The replacement of a Ta- absorber by a new type of metal is a formidable task for the mask industry. A novel absorber must not only meet the criteria for improved imaging, but also must meet the required material properties that make it compatible with different steps in mask blank and subsequent mask manufacturing, such as a controlled deposition technique, availability of a patterning process for mask patterning, and be compatible with mask inspection, repair, and cleaning.
We have started an experimental evaluation of the properties of thin metal Ni and Co films, and alloys of Ni, considering imaging performance and mask manufacturability. Rigorous lithographic simulations are used to screen potential absorber materials for their imaging properties at Foundry N5 dimensions, and find optimal thickness. The microscopic structure of the thin films was determined using X-ray, X-SEM and X-TEM techniques, and optical constants were measured using ellipsometry at EUV wavelength. Towards mask manufacturing, patterning performance, and resistance to typical mask cleaning chemicals was evaluated experimentally.
Standard deposition of Ni and Co metals yielded polycrystalline thin films, that prove difficult to pattern using a traditional etch process. In addition, Co films were found to be affected by standard mask cleaning chemistry. Hence, if Ni and Co are required as new mask materials, also novel patterning techniques will have to be used, that may be additive rather than subtractive. To illustrate this, we show promising performance for area selective Co deposition techniques.

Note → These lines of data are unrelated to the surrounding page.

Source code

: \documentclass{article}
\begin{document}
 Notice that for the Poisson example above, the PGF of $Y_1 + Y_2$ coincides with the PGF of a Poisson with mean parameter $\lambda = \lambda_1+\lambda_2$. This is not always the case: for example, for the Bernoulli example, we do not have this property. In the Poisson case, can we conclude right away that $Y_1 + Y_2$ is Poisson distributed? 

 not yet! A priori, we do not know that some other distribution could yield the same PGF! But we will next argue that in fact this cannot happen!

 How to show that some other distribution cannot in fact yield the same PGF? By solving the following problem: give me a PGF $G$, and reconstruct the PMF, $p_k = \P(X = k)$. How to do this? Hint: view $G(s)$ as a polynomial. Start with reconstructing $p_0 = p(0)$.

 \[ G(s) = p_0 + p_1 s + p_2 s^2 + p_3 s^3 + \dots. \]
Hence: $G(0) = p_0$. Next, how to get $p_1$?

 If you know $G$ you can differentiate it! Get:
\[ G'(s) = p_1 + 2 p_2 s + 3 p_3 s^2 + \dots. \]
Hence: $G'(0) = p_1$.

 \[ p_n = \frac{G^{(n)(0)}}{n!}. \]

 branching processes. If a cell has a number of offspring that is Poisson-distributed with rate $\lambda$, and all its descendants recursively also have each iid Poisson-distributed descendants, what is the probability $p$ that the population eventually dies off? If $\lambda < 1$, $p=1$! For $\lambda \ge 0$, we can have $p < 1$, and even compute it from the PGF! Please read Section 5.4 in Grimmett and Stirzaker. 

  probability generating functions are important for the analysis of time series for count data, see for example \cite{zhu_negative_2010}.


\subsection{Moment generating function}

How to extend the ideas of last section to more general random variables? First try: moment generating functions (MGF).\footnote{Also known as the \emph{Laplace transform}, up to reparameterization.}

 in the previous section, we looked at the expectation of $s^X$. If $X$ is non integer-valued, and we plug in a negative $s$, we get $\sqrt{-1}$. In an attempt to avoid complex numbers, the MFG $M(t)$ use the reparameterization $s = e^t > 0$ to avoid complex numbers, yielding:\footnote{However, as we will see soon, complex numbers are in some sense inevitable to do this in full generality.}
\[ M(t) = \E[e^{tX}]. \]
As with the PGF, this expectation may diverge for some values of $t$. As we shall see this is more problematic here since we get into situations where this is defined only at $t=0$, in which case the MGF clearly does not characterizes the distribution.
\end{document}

To identify new materials, that have better properties towards manufacturing than single-element Ni and Co, we have started the evaluation of metal alloys, at different elemental ratios. This allows to combine Ni with an element that has refractive index closer to 1, or with an element that has even higher absorptivity. The films of metal alloys have been characterized in a similar way as the single element metals, so that they can be compared to single element metals as suitable materials for mask manufacturing.